Universal Relay was originally intended to be a means of causing all network traffic in a network namespace to be tunneled through a SOCKS proxy (such as the one created by ssh -D). Similar in overall spirit to slirp4netns, but instead of creating a TUN device and using a userspace TCP/IP stack, we reuse the kernel's TCP/IP stack using the following redirection in the newly created network namespace:

ip link set lo up
ip route add local 0.0.0.0/0 dev lo table main
ip route add local ::/0 dev lo table main

and use ctrtool ns_open_file to create listening sockets in the network namespace.

TCP/IP connections are read from the namespace's listening sockets; when a new connection is made, the destination is read (using the same technique as previously used in IPv6 Things and Socketbox) and translated into SOCKS5 CONNECT commands on the host.

Unlike slirp4netns, Universal Relay specifically accounts for the fact that there might be a whole network that it should be applied to, so you can create subnets, static routes, and even BGP sessions in that network namespace to other network namespaces to make all your VMs and (rootless) Docker containers use it, for example. It's also a very effective way to experiment with various routing protocols (BGP, OSPF, RIP, etc.) using network namespaces. Unlike a traditional address translator, this is possible even if the IP addresses conflict with the host network.

Also intended to be a NAT64 CLAT / PLAT by rewriting IPv4 destinations into their IPv6 equivalent with NAT64 prefix, or vice versa. Quite difficult to do on the layer 3, but rather trivial on the application layer. Unix domain socket destinations will also be supported.

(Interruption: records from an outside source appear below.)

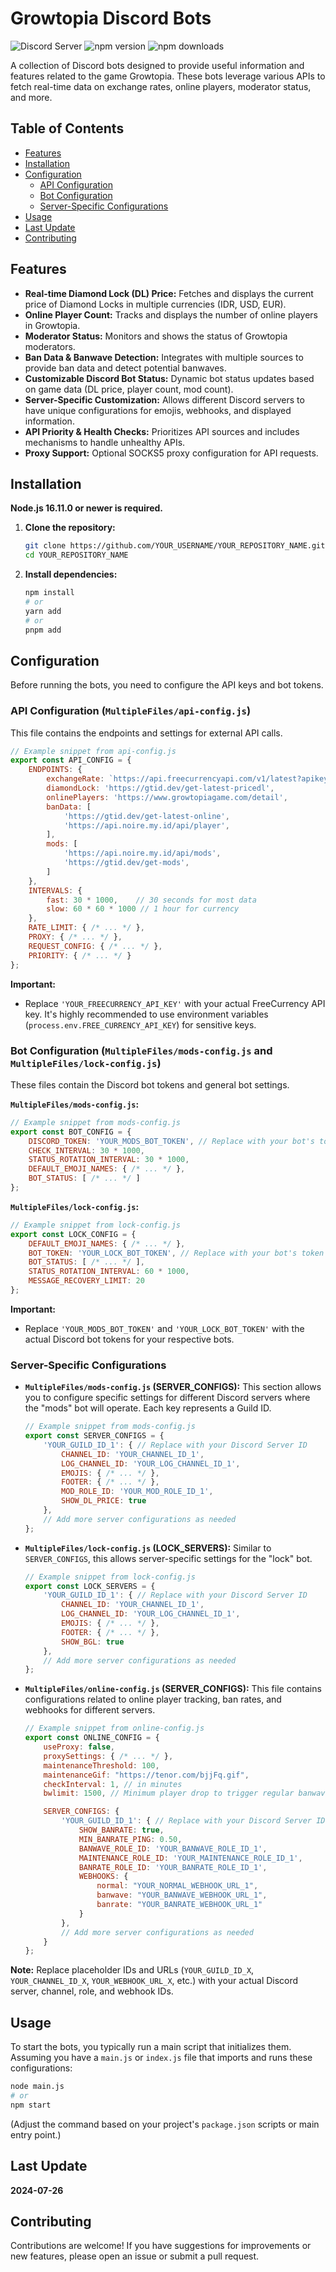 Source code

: # Growtopia Discord Bots

![Discord Server](https://img.shields.io/discord/222078108977594368?color=5865F2&logo=discord&logoColor=white)
![npm version](https://img.shields.io/npm/v/@discordjs/builders.svg?maxAge=3600)
![npm downloads](https://img.shields.io/npm/dt/@discordjs/builders.svg?maxAge=3600)

A collection of Discord bots designed to provide useful information and features related to the game Growtopia. These bots leverage various APIs to fetch real-time data on exchange rates, online players, moderator status, and more.

## Table of Contents

- [Features](#features)
- [Installation](#installation)
- [Configuration](#configuration)
  - [API Configuration](#api-configuration)
  - [Bot Configuration](#bot-configuration)
  - [Server-Specific Configurations](#server-specific-configurations)
- [Usage](#usage)
- [Last Update](#last-update)
- [Contributing](#contributing)


## Features

*   **Real-time Diamond Lock (DL) Price:** Fetches and displays the current price of Diamond Locks in multiple currencies (IDR, USD, EUR).
*   **Online Player Count:** Tracks and displays the number of online players in Growtopia.
*   **Moderator Status:** Monitors and shows the status of Growtopia moderators.
*   **Ban Data & Banwave Detection:** Integrates with multiple sources to provide ban data and detect potential banwaves.
*   **Customizable Discord Bot Status:** Dynamic bot status updates based on game data (DL price, player count, mod count).
*   **Server-Specific Customization:** Allows different Discord servers to have unique configurations for emojis, webhooks, and displayed information.
*   **API Priority & Health Checks:** Prioritizes API sources and includes mechanisms to handle unhealthy APIs.
*   **Proxy Support:** Optional SOCKS5 proxy configuration for API requests.

## Installation

**Node.js 16.11.0 or newer is required.**

1.  **Clone the repository:**
    ```bash
    git clone https://github.com/YOUR_USERNAME/YOUR_REPOSITORY_NAME.git
    cd YOUR_REPOSITORY_NAME
    ```
2.  **Install dependencies:**
    ```bash
    npm install
    # or
    yarn add
    # or
    pnpm add
    ```

## Configuration

Before running the bots, you need to configure the API keys and bot tokens.

### API Configuration (`MultipleFiles/api-config.js`)

This file contains the endpoints and settings for external API calls.

```javascript
// Example snippet from api-config.js
export const API_CONFIG = {
    ENDPOINTS: {
        exchangeRate: `https://api.freecurrencyapi.com/v1/latest?apikey=${process.env.FREE_CURRENCY_API_KEY || 'YOUR_FREECURRENCY_API_KEY'}`,
        diamondLock: 'https://gtid.dev/get-latest-pricedl',
        onlinePlayers: 'https://www.growtopiagame.com/detail',
        banData: [
            'https://gtid.dev/get-latest-online',
            'https://api.noire.my.id/api/player',
        ],
        mods: [
            'https://api.noire.my.id/api/mods',
            'https://gtid.dev/get-mods',
        ]
    },
    INTERVALS: {
        fast: 30 * 1000,    // 30 seconds for most data
        slow: 60 * 60 * 1000 // 1 hour for currency
    },
    RATE_LIMIT: { /* ... */ },
    PROXY: { /* ... */ },
    REQUEST_CONFIG: { /* ... */ },
    PRIORITY: { /* ... */ }
};
```

**Important:**
*   Replace `'YOUR_FREECURRENCY_API_KEY'` with your actual FreeCurrency API key. It's highly recommended to use environment variables (`process.env.FREE_CURRENCY_API_KEY`) for sensitive keys.

### Bot Configuration (`MultipleFiles/mods-config.js` and `MultipleFiles/lock-config.js`)

These files contain the Discord bot tokens and general bot settings.

**`MultipleFiles/mods-config.js`:**
```javascript
// Example snippet from mods-config.js
export const BOT_CONFIG = {
    DISCORD_TOKEN: 'YOUR_MODS_BOT_TOKEN', // Replace with your bot's token
    CHECK_INTERVAL: 30 * 1000,
    STATUS_ROTATION_INTERVAL: 30 * 1000,
    DEFAULT_EMOJI_NAMES: { /* ... */ },
    BOT_STATUS: [ /* ... */ ]
};
```

**`MultipleFiles/lock-config.js`:**
```javascript
// Example snippet from lock-config.js
export const LOCK_CONFIG = {
    DEFAULT_EMOJI_NAMES: { /* ... */ },
    BOT_TOKEN: 'YOUR_LOCK_BOT_TOKEN', // Replace with your bot's token
    BOT_STATUS: [ /* ... */ ],
    STATUS_ROTATION_INTERVAL: 60 * 1000,
    MESSAGE_RECOVERY_LIMIT: 20
};
```

**Important:**
*   Replace `'YOUR_MODS_BOT_TOKEN'` and `'YOUR_LOCK_BOT_TOKEN'` with the actual Discord bot tokens for your respective bots.

### Server-Specific Configurations

*   **`MultipleFiles/mods-config.js` (SERVER_CONFIGS):**
    This section allows you to configure specific settings for different Discord servers where the "mods" bot will operate. Each key represents a Guild ID.
    ```javascript
    // Example snippet from mods-config.js
    export const SERVER_CONFIGS = {
        'YOUR_GUILD_ID_1': { // Replace with your Discord Server ID
            CHANNEL_ID: 'YOUR_CHANNEL_ID_1',
            LOG_CHANNEL_ID: 'YOUR_LOG_CHANNEL_ID_1',
            EMOJIS: { /* ... */ },
            FOOTER: { /* ... */ },
            MOD_ROLE_ID: 'YOUR_MOD_ROLE_ID_1',
            SHOW_DL_PRICE: true
        },
        // Add more server configurations as needed
    };
    ```
*   **`MultipleFiles/lock-config.js` (LOCK_SERVERS):**
    Similar to `SERVER_CONFIGS`, this allows server-specific settings for the "lock" bot.
    ```javascript
    // Example snippet from lock-config.js
    export const LOCK_SERVERS = {
        'YOUR_GUILD_ID_1': { // Replace with your Discord Server ID
            CHANNEL_ID: 'YOUR_CHANNEL_ID_1',
            LOG_CHANNEL_ID: 'YOUR_LOG_CHANNEL_ID_1',
            EMOJIS: { /* ... */ },
            FOOTER: { /* ... */ },
            SHOW_BGL: true
        },
        // Add more server configurations as needed
    };
    ```
*   **`MultipleFiles/online-config.js` (SERVER_CONFIGS):**
    This file contains configurations related to online player tracking, ban rates, and webhooks for different servers.
    ```javascript
    // Example snippet from online-config.js
    export const ONLINE_CONFIG = {
        useProxy: false,
        proxySettings: { /* ... */ },
        maintenanceThreshold: 100,
        maintenanceGif: "https://tenor.com/bjjFq.gif",
        checkInterval: 1, // in minutes
        bwlimit: 1500, // Minimum player drop to trigger regular banwave

        SERVER_CONFIGS: {
            'YOUR_GUILD_ID_1': { // Replace with your Discord Server ID
                SHOW_BANRATE: true,
                MIN_BANRATE_PING: 0.50,
                BANWAVE_ROLE_ID: 'YOUR_BANWAVE_ROLE_ID_1',
                MAINTENANCE_ROLE_ID: 'YOUR_MAINTENANCE_ROLE_ID_1',
                BANRATE_ROLE_ID: 'YOUR_BANRATE_ROLE_ID_1',
                WEBHOOKS: {
                    normal: "YOUR_NORMAL_WEBHOOK_URL_1",
                    banwave: "YOUR_BANWAVE_WEBHOOK_URL_1",
                    banrate: "YOUR_BANRATE_WEBHOOK_URL_1"
                }
            },
            // Add more server configurations as needed
        }
    };
    ```

**Note:** Replace placeholder IDs and URLs (`YOUR_GUILD_ID_X`, `YOUR_CHANNEL_ID_X`, `YOUR_WEBHOOK_URL_X`, etc.) with your actual Discord server, channel, role, and webhook IDs.

## Usage

To start the bots, you typically run a main script that initializes them. Assuming you have a `main.js` or `index.js` file that imports and runs these configurations:

```bash
node main.js
# or
npm start
```

(Adjust the command based on your project's `package.json` scripts or main entry point.)

## Last Update

**2024-07-26**

## Contributing

Contributions are welcome! If you have suggestions for improvements or new features, please open an issue or submit a pull request.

Also intended to be used in conjunction with a protocol that will be developed for use with Socket Enhancer, to take "transparent proxying" off the latter's to do list.

Also intended to be a more flexible and general-purpose version of Snippets:Node.js NAT64 TCP relay, inet-relay, and socketbox-relay.

TCP port forwarding as implemented in slirp4netns will not be supported in Universal Relay itself due to fundamental complexities, as Node.js would need to be able to create sockets in multiple network namespaces (which it doesn't really support). Instead, the recommended solution is to use ctrtool ns_open_file or socketbox to create a listening socket in the host network namespace, then use HAProxy (or a similar tool) in the foreign network namespace with bind fd@${CTRTOOL_NS_OPEN_FILE_FD_n} (if using ctrtool ns_open_file) or bind sockpair@${CTRTOOL_NS_OPEN_FILE_FD_n} (if using Socketbox) in a frontend to relay data from the host network namespace over to the foreign namespace.

The name "Universal Relay" comes from the fact that it is technically a socket relay (similar to socat); the term "universal" refers to the fact that it can handle relaying for the entire Internet, or "universe", unlike socat which can only handle one IP address and port, which makes socat useful only for relaying a single service. Universal Relay is not a Tor relay (though it can be used in conjunction with Tor's SOCKS server).

Universal Relay has a fake DNS server that dynamically maps domain names to "phantom" IP addresses. This allows us to implement features like transparent Happy Eyeballs, since the transport medium is now independent of the actual IP addresses on the Internet.
Anatomy of "cookie" IPv6 addresses generated by Universal Relay's programmatic DNS server.
With the fake DNS server, it is normal that all "public" IP addresses used on the Internet are unroutable on the private-side network.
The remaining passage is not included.